## Records for processing
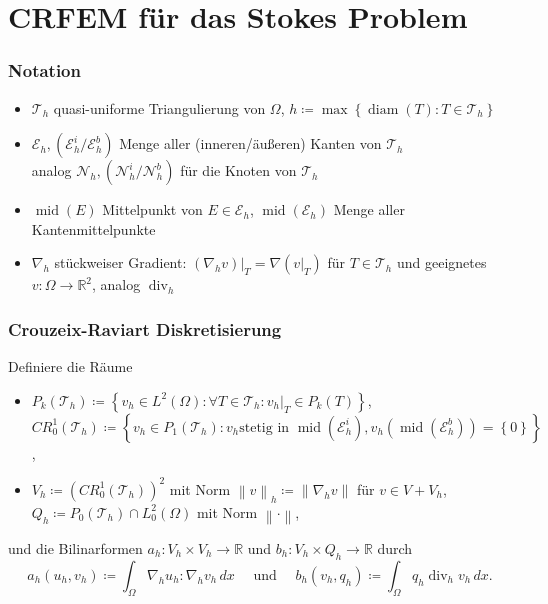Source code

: \documentclass[a4paper, 10pt]{article}
\newcommand{\real}{\mathbb{R}}
\newcommand{\norm}[1][\cdot]{\left\lVert#1\right\rVert}
\newcommand{\set}[1]{\left\{#1\right\}}
\newcommand{\dx}{\,dx}
\newcommand{\mesh}{\mathcal{T}_h}
\newcommand{\edges}{\mathcal{E}_h}
\newcommand{\nodes}{\mathcal{N}_h}
\newcommand{\crs}{CR_0^1}
\DeclareMathOperator{\divop}{div}
\DeclareMathOperator{\diamop}{diam}
\DeclareMathOperator{\midop}{mid}
\theoremstyle{definition}
\theoremstyle{plain}
\begin{document}
\section{CRFEM für das Stokes Problem}
\label{sec:crfem-fur-das}

\subsubsection*{Notation}
\label{sec:notation-1}

\begin{itemize}
\item \(\mesh\) quasi-uniforme Triangulierung von \(\Omega\), \(h \coloneqq \max\set{\diamop(T)\colon T \in \mesh}\)
\item \(\edges, (\edges^i/\edges^b)\) Menge aller (inneren/äußeren)
  Kanten von \(\mesh\)\\
  analog \(\nodes, (\nodes^i/\nodes^b)\) für die Knoten von \(\mesh\)
\item \(\midop(E)\) Mittelpunkt von \(E \in \edges\),
  \(\midop(\edges)\) Menge aller Kantenmittelpunkte
\item \(\nabla_h\) stückweiser Gradient: \((\nabla_h v)\vert_T = \nabla
  (v\vert_T)\) für \(T\in \mesh\) und geeignetes \(v\colon \Omega \to
  \real^2\), analog \(\divop_h\)
\end{itemize}

\subsubsection*{Crouzeix-Raviart Diskretisierung}
\label{sec:crouz-ravi-diskr}

\noindent Definiere die Räume
\begin{itemize}
\item \(P_k(\mesh) \coloneqq \set{v_h \in L^2(\Omega)\colon \forall T
    \in \mesh\colon v_h\vert_T \in P_k(T)}\),\\
  \(\crs(\mesh) \coloneqq \set{v_h \in P_1(\mesh)\colon v_h \text{
      stetig in } \midop(\edges^i), v_h(\midop(\edges^b)) = \set{0}}\),
\item \(V_h \coloneqq \left(\crs(\mesh)\right)^2\) mit Norm
  \(\norm[v]_h \coloneqq \norm[\nabla_h v]\) für \(v \in V + V_h\),\\
  \(Q_h \coloneqq P_0(\mesh) \cap L^2_0(\Omega)\) mit Norm
  \(\norm\), 
\end{itemize}

\noindent und die Bilinarformen \(a_h\colon V_h \times V_h \to \real\)
und \(b_h \colon V_h \times Q_h \to \real\) durch 
\[
    a_h(u_h, v_h) \coloneqq \int_\Omega \nabla_h u_h : \nabla_h v_h \dx
    \quad \text{ und } \quad b_h(v_h, q_h) \coloneqq \int_\Omega q_h\divop_h v_h \dx. 
\]
\end{document}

## Requirement
Your copy should match the records above exactly, except that it contains no pictures.

## Your solution
Source code

: \documentclass[a4paper, 10pt]{article}
\newcommand{\real}{\mathbb{R}}
\newcommand{\norm}[1][\cdot]{\left\lVert#1\right\rVert}
\newcommand{\set}[1]{\left\{#1\right\}}
\newcommand{\dx}{\,dx}
\newcommand{\mesh}{\mathcal{T}_h}
\newcommand{\edges}{\mathcal{E}_h}
\newcommand{\nodes}{\mathcal{N}_h}
\newcommand{\crs}{CR_0^1}
\DeclareMathOperator{\divop}{div}
\DeclareMathOperator{\diamop}{diam}
\DeclareMathOperator{\midop}{mid}
\theoremstyle{definition}
\theoremstyle{plain}
\begin{document}
\section{CRFEM für das Stokes Problem}
\label{sec:crfem-fur-das}

\subsubsection*{Notation}
\label{sec:notation-1}

\begin{itemize}
\item \(\mesh\) quasi-uniforme Triangulierung von \(\Omega\), \(h \coloneqq \max\set{\diamop(T)\colon T \in \mesh}\)
\item \(\edges, (\edges^i/\edges^b)\) Menge aller (inneren/äußeren)
  Kanten von \(\mesh\)\\
  analog \(\nodes, (\nodes^i/\nodes^b)\) für die Knoten von \(\mesh\)
\item \(\midop(E)\) Mittelpunkt von \(E \in \edges\),
  \(\midop(\edges)\) Menge aller Kantenmittelpunkte
\item \(\nabla_h\) stückweiser Gradient: \((\nabla_h v)\vert_T = \nabla
  (v\vert_T)\) für \(T\in \mesh\) und geeignetes \(v\colon \Omega \to
  \real^2\), analog \(\divop_h\)
\end{itemize}

\subsubsection*{Crouzeix-Raviart Diskretisierung}
\label{sec:crouz-ravi-diskr}

\noindent Definiere die Räume
\begin{itemize}
\item \(P_k(\mesh) \coloneqq \set{v_h \in L^2(\Omega)\colon \forall T
    \in \mesh\colon v_h\vert_T \in P_k(T)}\),\\
  \(\crs(\mesh) \coloneqq \set{v_h \in P_1(\mesh)\colon v_h \text{
      stetig in } \midop(\edges^i), v_h(\midop(\edges^b)) = \set{0}}\),
\item \(V_h \coloneqq \left(\crs(\mesh)\right)^2\) mit Norm
  \(\norm[v]_h \coloneqq \norm[\nabla_h v]\) für \(v \in V + V_h\),\\
  \(Q_h \coloneqq P_0(\mesh) \cap L^2_0(\Omega)\) mit Norm
  \(\norm\), 
\end{itemize}

\noindent und die Bilinarformen \(a_h\colon V_h \times V_h \to \real\)
und \(b_h \colon V_h \times Q_h \to \real\) durch 
\[
    a_h(u_h, v_h) \coloneqq \int_\Omega \nabla_h u_h : \nabla_h v_h \dx
    \quad \text{ und } \quad b_h(v_h, q_h) \coloneqq \int_\Omega q_h\divop_h v_h \dx. 
\]
\end{document}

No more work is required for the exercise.